TO DO.
Every entry below must be retyped exactly, and the pictures must be left out.

DATA RECORDS.
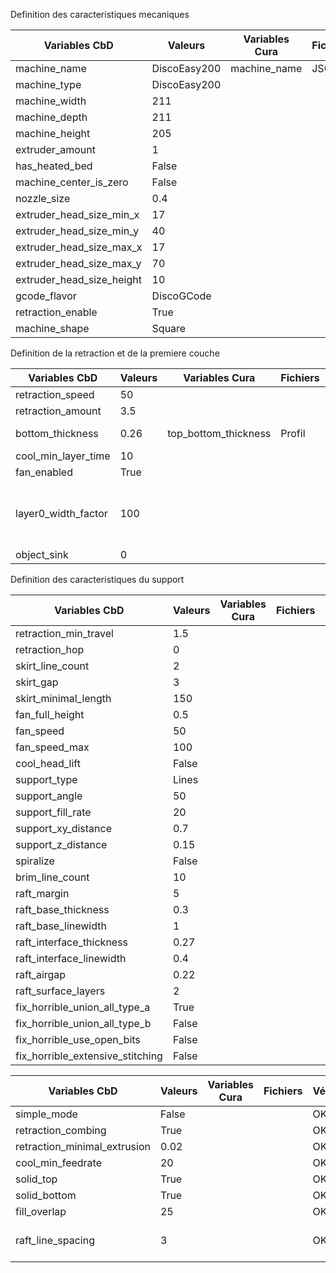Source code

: 

Definition des caracteristiques mecaniques

Variables CbD                 | Valeurs       | Variables Cura | Fichiers | Vérifié | Commentaire
------------------------------|---------------|----------------|----------|---------|------------
machine_name                  | DiscoEasy200  | machine_name   | JSON     |  OK     | 
machine_type                  | DiscoEasy200  |                |          |  OK     | 
machine_width                 | 211           |                |          |  OK     | 
machine_depth                 | 211           |                |          |  OK     | 
machine_height                | 205           |                |          |  OK     | 
extruder_amount               | 1             |                |          |  OK     | 
has_heated_bed                | False         |                |          |  OK     | 
machine_center_is_zero        | False         |                |          |  OK     | 
nozzle_size                   | 0.4           |                |          |  OK     | 
extruder_head_size_min_x      | 17            |                |          |  OK     | 
extruder_head_size_min_y      | 40            |                |          |  OK     | 
extruder_head_size_max_x      | 17            |                |          |  OK     | 
extruder_head_size_max_y      | 70            |                |          |  OK     |  
extruder_head_size_height     | 10            |                |          |  OK     | 
gcode_flavor                  | DiscoGCode    |                |          |  OK     | 
retraction_enable             | True          |                |          |  OK     | 
machine_shape                 | Square        |                |          |         | 

Definition de la retraction et de la premiere couche

Variables CbD                 | Valeurs       | Variables Cura       | Fichiers | Vérifié | Commentaire
------------------------------|---------------|----------------------|----------|---------|------------
retraction_speed              | 50            |                      |          |  OK     | 
retraction_amount             | 3.5           |                      |          |  OK     | 
bottom_thickness              | 0.26          | top_bottom_thickness | Profil   |  OK     | Défini par top_bottom_thickness
cool_min_layer_time           | 10            |                      |          |  OK     | 
fan_enabled                   | True          |                      |          |  OK     | 
layer0_width_factor           | 100           |                      |          |         |VOIR si layer_0_z_overlap avec une opération pour le pourcentage correspond
object_sink                   | 0             |                      |          |         | 

Definition des caracteristiques du support

Variables CbD                    | Valeurs    | Variables Cura | Fichiers | Vérifié | Commentaire
---------------------------------|------------|----------------|----------|---------|------------
retraction_min_travel            | 1.5        |                |          |  OK     | 
retraction_hop                   | 0          |                |          |  OK     | 
skirt_line_count                 | 2          |                |          |  OK     | 
skirt_gap                        | 3          |                |          |  OK     | 
skirt_minimal_length             | 150        |                |          |  OK     | 
fan_full_height                  | 0.5        |                |          |  OK     | 
fan_speed                        | 50         |                |          |  OK     | 
fan_speed_max                    | 100        |                |          |  OK     | 
cool_head_lift                   | False      |                |          |  OK     | 
support_type                     | Lines      |                |          |  OK     | 
support_angle                    | 50         |                |          |  OK     | 
support_fill_rate                | 20         |                |          |  OK     | 
support_xy_distance              | 0.7        |                |          |  OK     | 
support_z_distance               | 0.15       |                |          |  OK     | 
spiralize                        | False      |                |          |  OK     | 
brim_line_count                  | 10         |                |          |  OK     | 
raft_margin                      | 5          |                |          |  OK     |
raft_base_thickness              | 0.3        |                |          |  OK     | 
raft_base_linewidth              | 1          |                |          |  OK     | 
raft_interface_thickness         | 0.27       |                |          |  OK     | 
raft_interface_linewidth         | 0.4        |                |          |  OK     | 
raft_airgap                      | 0.22       |                |          |  OK     | 
raft_surface_layers              | 2          |                |          |  OK     | 
fix_horrible_union_all_type_a    | True       |                |          |  OK     | 
fix_horrible_union_all_type_b    | False      |                |          |  OK     | 
fix_horrible_use_open_bits       | False      |                |          |  OK     | 
fix_horrible_extensive_stitching | False      |                |          |  OK     | 

Variables CbD                    | Valeurs    | Variables Cura | Fichiers | Vérifié | Commentaire
---------------------------------|------------|----------------|----------|---------|------------
simple_mode                      | False      |                |          |  OK     | 
retraction_combing               | True       |                |          |  OK     | 
retraction_minimal_extrusion     | 0.02       |                |          |  OK     | 
cool_min_feedrate                | 20         |                |          |  OK     | 
solid_top                        | True       |                |          |  OK     | 
solid_bottom                     | True       |                |          |  OK     | 
fill_overlap                     | 25         |                |          |  OK     | 
raft_line_spacing                | 3          |                |          |  OK     |raft_interface_line_spacing raft_base_line_spacing raft_surface_line_spacin
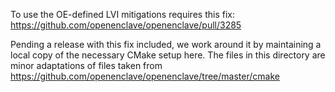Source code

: To use the OE-defined LVI mitigations requires this fix:
https://github.com/openenclave/openenclave/pull/3285

Pending a release with this fix included, we work around it by maintaining a local copy of the necessary CMake setup here. The files in this directory are minor adaptations of files taken from https://github.com/openenclave/openenclave/tree/master/cmake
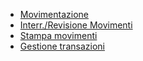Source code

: - [Movimentazione](Sorgenti/DOC_OPE/TA/B£AMO/GMMOVI01)
- [Interr./Revisione Movimenti](Sorgenti/OJ/PGM/GMMO01)
- [Stampa movimenti](Sorgenti/OJ/PGM/GMMO02)
- [Gestione transazioni](Sorgenti/OJ/PGM/GMTR00)
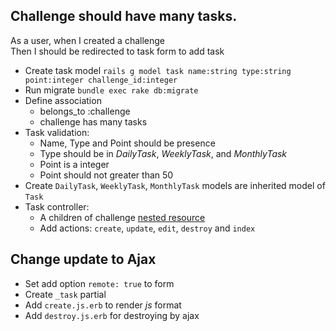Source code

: ## Challenge should have many tasks.  
As a user, when I created a challenge  
Then I should be redirected to task form to add task

- Create task model `rails g model task name:string type:string point:integer challenge_id:integer`
- Run migrate `bundle exec rake db:migrate`
- Define association
    + belongs_to :challenge
    + challenge has many tasks
- Task validation:
    + Name, Type and Point should be presence
    + Type should be in *DailyTask*, *WeeklyTask*, and *MonthlyTask*
    + Point is a integer
    + Point should not greater than 50
- Create `DailyTask`, `WeeklyTask`, `MonthlyTask` models are inherited model of `Task`
- Task controller:
    + A children of challenge [nested resource](http://edgeguides.rubyonrails.org/routing.html#nested-resources)
    + Add actions: `create`, `update`, `edit`, `destroy` and `index` 

## Change update to Ajax

- Set add option `remote: true` to form
- Create `_task` partial
- Add `create.js.erb` to render *js* format
- Add `destroy.js.erb` for destroying by ajax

ANSWER SECTION.
Source code

: 

Definition des caracteristiques mecaniques

Variables CbD                 | Valeurs       | Variables Cura | Fichiers | Vérifié | Commentaire
------------------------------|---------------|----------------|----------|---------|------------
machine_name                  | DiscoEasy200  | machine_name   | JSON     |  OK     | 
machine_type                  | DiscoEasy200  |                |          |  OK     | 
machine_width                 | 211           |                |          |  OK     | 
machine_depth                 | 211           |                |          |  OK     | 
machine_height                | 205           |                |          |  OK     | 
extruder_amount               | 1             |                |          |  OK     | 
has_heated_bed                | False         |                |          |  OK     | 
machine_center_is_zero        | False         |                |          |  OK     | 
nozzle_size                   | 0.4           |                |          |  OK     | 
extruder_head_size_min_x      | 17            |                |          |  OK     | 
extruder_head_size_min_y      | 40            |                |          |  OK     | 
extruder_head_size_max_x      | 17            |                |          |  OK     | 
extruder_head_size_max_y      | 70            |                |          |  OK     |  
extruder_head_size_height     | 10            |                |          |  OK     | 
gcode_flavor                  | DiscoGCode    |                |          |  OK     | 
retraction_enable             | True          |                |          |  OK     | 
machine_shape                 | Square        |                |          |         | 

Definition de la retraction et de la premiere couche

Variables CbD                 | Valeurs       | Variables Cura       | Fichiers | Vérifié | Commentaire
------------------------------|---------------|----------------------|----------|---------|------------
retraction_speed              | 50            |                      |          |  OK     | 
retraction_amount             | 3.5           |                      |          |  OK     | 
bottom_thickness              | 0.26          | top_bottom_thickness | Profil   |  OK     | Défini par top_bottom_thickness
cool_min_layer_time           | 10            |                      |          |  OK     | 
fan_enabled                   | True          |                      |          |  OK     | 
layer0_width_factor           | 100           |                      |          |         |VOIR si layer_0_z_overlap avec une opération pour le pourcentage correspond
object_sink                   | 0             |                      |          |         | 

Definition des caracteristiques du support

Variables CbD                    | Valeurs    | Variables Cura | Fichiers | Vérifié | Commentaire
---------------------------------|------------|----------------|----------|---------|------------
retraction_min_travel            | 1.5        |                |          |  OK     | 
retraction_hop                   | 0          |                |          |  OK     | 
skirt_line_count                 | 2          |                |          |  OK     | 
skirt_gap                        | 3          |                |          |  OK     | 
skirt_minimal_length             | 150        |                |          |  OK     | 
fan_full_height                  | 0.5        |                |          |  OK     | 
fan_speed                        | 50         |                |          |  OK     | 
fan_speed_max                    | 100        |                |          |  OK     | 
cool_head_lift                   | False      |                |          |  OK     | 
support_type                     | Lines      |                |          |  OK     | 
support_angle                    | 50         |                |          |  OK     | 
support_fill_rate                | 20         |                |          |  OK     | 
support_xy_distance              | 0.7        |                |          |  OK     | 
support_z_distance               | 0.15       |                |          |  OK     | 
spiralize                        | False      |                |          |  OK     | 
brim_line_count                  | 10         |                |          |  OK     | 
raft_margin                      | 5          |                |          |  OK     |
raft_base_thickness              | 0.3        |                |          |  OK     | 
raft_base_linewidth              | 1          |                |          |  OK     | 
raft_interface_thickness         | 0.27       |                |          |  OK     | 
raft_interface_linewidth         | 0.4        |                |          |  OK     | 
raft_airgap                      | 0.22       |                |          |  OK     | 
raft_surface_layers              | 2          |                |          |  OK     | 
fix_horrible_union_all_type_a    | True       |                |          |  OK     | 
fix_horrible_union_all_type_b    | False      |                |          |  OK     | 
fix_horrible_use_open_bits       | False      |                |          |  OK     | 
fix_horrible_extensive_stitching | False      |                |          |  OK     | 

Variables CbD                    | Valeurs    | Variables Cura | Fichiers | Vérifié | Commentaire
---------------------------------|------------|----------------|----------|---------|------------
simple_mode                      | False      |                |          |  OK     | 
retraction_combing               | True       |                |          |  OK     | 
retraction_minimal_extrusion     | 0.02       |                |          |  OK     | 
cool_min_feedrate                | 20         |                |          |  OK     | 
solid_top                        | True       |                |          |  OK     | 
solid_bottom                     | True       |                |          |  OK     | 
fill_overlap                     | 25         |                |          |  OK     | 
raft_line_spacing                | 3          |                |          |  OK     |raft_interface_line_spacing raft_base_line_spacing raft_surface_line_spacin
Source code

: To use the OE-defined LVI mitigations requires this fix:
https://github.com/openenclave/openenclave/pull/3285

Pending a release with this fix included, we work around it by maintaining a local copy of the necessary CMake setup here. The files in this directory are minor adaptations of files taken from https://github.com/openenclave/openenclave/tree/master/cmake
Source code

: - [Movimentazione](Sorgenti/DOC_OPE/TA/B£AMO/GMMOVI01)
- [Interr./Revisione Movimenti](Sorgenti/OJ/PGM/GMMO01)
- [Stampa movimenti](Sorgenti/OJ/PGM/GMMO02)
- [Gestione transazioni](Sorgenti/OJ/PGM/GMTR00)
Source code

: ## Challenge should have many tasks.  
As a user, when I created a challenge  
Then I should be redirected to task form to add task

- Create task model `rails g model task name:string type:string point:integer challenge_id:integer`
- Run migrate `bundle exec rake db:migrate`
- Define association
    + belongs_to :challenge
    + challenge has many tasks
- Task validation:
    + Name, Type and Point should be presence
    + Type should be in *DailyTask*, *WeeklyTask*, and *MonthlyTask*
    + Point is a integer
    + Point should not greater than 50
- Create `DailyTask`, `WeeklyTask`, `MonthlyTask` models are inherited model of `Task`
- Task controller:
    + A children of challenge [nested resource](http://edgeguides.rubyonrails.org/routing.html#nested-resources)
    + Add actions: `create`, `update`, `edit`, `destroy` and `index` 

## Change update to Ajax

- Set add option `remote: true` to form
- Create `_task` partial
- Add `create.js.erb` to render *js* format
- Add `destroy.js.erb` for destroying by ajax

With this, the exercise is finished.